## Task directions
Lines outside the range are not wanted. Give again exactly the lines between the line holding "only $O(n)$ storage and" and the line holding "Ci sono buoni", inclusive, from the listing below.

★ ★ ★ ★

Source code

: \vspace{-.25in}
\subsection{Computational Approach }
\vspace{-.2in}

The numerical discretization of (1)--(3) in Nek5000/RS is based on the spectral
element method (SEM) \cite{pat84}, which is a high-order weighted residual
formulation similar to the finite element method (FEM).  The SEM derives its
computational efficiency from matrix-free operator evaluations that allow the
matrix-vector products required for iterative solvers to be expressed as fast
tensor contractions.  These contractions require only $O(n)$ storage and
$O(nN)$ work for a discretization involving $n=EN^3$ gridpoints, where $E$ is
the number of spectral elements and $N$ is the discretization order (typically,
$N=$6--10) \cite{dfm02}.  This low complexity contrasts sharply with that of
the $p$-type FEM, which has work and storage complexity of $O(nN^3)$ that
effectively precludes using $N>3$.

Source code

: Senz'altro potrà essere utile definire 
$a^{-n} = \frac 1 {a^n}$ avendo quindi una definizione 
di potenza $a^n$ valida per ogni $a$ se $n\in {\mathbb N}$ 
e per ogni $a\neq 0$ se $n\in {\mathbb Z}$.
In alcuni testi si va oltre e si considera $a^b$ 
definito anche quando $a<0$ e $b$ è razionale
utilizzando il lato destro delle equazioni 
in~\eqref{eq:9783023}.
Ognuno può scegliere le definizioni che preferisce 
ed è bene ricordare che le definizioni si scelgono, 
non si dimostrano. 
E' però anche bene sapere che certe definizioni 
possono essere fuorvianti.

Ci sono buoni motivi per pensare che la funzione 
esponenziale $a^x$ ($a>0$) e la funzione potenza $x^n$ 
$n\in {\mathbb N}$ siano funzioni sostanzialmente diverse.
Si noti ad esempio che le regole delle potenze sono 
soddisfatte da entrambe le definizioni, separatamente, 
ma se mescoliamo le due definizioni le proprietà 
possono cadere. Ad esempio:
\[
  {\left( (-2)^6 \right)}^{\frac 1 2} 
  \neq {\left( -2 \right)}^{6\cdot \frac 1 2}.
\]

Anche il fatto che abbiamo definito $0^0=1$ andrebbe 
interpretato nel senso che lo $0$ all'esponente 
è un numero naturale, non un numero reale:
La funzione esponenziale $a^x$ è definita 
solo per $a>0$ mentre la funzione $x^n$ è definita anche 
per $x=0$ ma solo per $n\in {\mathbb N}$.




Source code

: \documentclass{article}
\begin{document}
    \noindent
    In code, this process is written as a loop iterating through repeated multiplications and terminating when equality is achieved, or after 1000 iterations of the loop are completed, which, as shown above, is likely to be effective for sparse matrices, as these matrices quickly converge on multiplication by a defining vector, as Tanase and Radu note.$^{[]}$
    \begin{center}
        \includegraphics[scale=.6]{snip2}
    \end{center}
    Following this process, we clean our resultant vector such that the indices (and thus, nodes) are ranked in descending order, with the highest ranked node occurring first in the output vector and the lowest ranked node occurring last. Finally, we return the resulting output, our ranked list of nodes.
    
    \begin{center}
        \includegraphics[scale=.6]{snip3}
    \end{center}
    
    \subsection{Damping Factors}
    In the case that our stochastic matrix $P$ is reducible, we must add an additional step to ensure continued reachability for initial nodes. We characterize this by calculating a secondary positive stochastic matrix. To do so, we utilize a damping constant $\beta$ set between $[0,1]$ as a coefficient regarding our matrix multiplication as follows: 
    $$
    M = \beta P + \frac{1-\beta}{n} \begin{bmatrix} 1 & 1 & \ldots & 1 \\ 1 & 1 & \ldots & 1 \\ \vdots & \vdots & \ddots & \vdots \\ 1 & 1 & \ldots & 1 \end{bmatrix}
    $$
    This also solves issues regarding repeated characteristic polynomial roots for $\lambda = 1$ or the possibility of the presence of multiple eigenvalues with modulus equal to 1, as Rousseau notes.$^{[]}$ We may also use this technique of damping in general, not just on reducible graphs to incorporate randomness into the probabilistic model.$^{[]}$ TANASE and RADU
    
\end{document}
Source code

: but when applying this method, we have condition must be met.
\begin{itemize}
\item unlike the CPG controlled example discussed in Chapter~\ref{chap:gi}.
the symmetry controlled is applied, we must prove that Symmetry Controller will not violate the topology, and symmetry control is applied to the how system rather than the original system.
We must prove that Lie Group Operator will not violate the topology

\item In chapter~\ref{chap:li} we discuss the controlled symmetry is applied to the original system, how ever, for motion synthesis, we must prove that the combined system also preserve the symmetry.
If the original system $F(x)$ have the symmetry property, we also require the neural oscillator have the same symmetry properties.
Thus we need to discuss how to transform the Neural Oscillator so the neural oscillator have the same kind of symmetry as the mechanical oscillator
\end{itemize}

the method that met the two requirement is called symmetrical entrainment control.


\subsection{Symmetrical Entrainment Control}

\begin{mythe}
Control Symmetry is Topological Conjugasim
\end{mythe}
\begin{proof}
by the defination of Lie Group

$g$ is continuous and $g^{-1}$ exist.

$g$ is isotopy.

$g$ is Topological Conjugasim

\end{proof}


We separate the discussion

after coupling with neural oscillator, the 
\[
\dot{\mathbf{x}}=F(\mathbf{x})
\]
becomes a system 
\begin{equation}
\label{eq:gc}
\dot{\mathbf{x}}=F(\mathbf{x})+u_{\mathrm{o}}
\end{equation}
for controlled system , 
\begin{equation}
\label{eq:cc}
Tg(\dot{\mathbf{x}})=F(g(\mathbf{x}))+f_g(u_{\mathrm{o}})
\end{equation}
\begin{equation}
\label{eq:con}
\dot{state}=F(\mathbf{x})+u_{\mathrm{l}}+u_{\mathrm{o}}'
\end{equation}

★ ★ ★ ★

## Answer section
tensor contractions.  These contractions require only $O(n)$ storage and
$O(nN)$ work for a discretization involving $n=EN^3$ gridpoints, where $E$ is
the number of spectral elements and $N$ is the discretization order (typically,
$N=$6--10) \cite{dfm02}.  This low complexity contrasts sharply with that of
the $p$-type FEM, which has work and storage complexity of $O(nN^3)$ that
effectively precludes using $N>3$.

Source code

: Senz'altro potrà essere utile definire 
$a^{-n} = \frac 1 {a^n}$ avendo quindi una definizione 
di potenza $a^n$ valida per ogni $a$ se $n\in {\mathbb N}$ 
e per ogni $a\neq 0$ se $n\in {\mathbb Z}$.
In alcuni testi si va oltre e si considera $a^b$ 
definito anche quando $a<0$ e $b$ è razionale
utilizzando il lato destro delle equazioni 
in~\eqref{eq:9783023}.
Ognuno può scegliere le definizioni che preferisce 
ed è bene ricordare che le definizioni si scelgono, 
non si dimostrano. 
E' però anche bene sapere che certe definizioni 
possono essere fuorvianti.

Ci sono buoni motivi per pensare che la funzione 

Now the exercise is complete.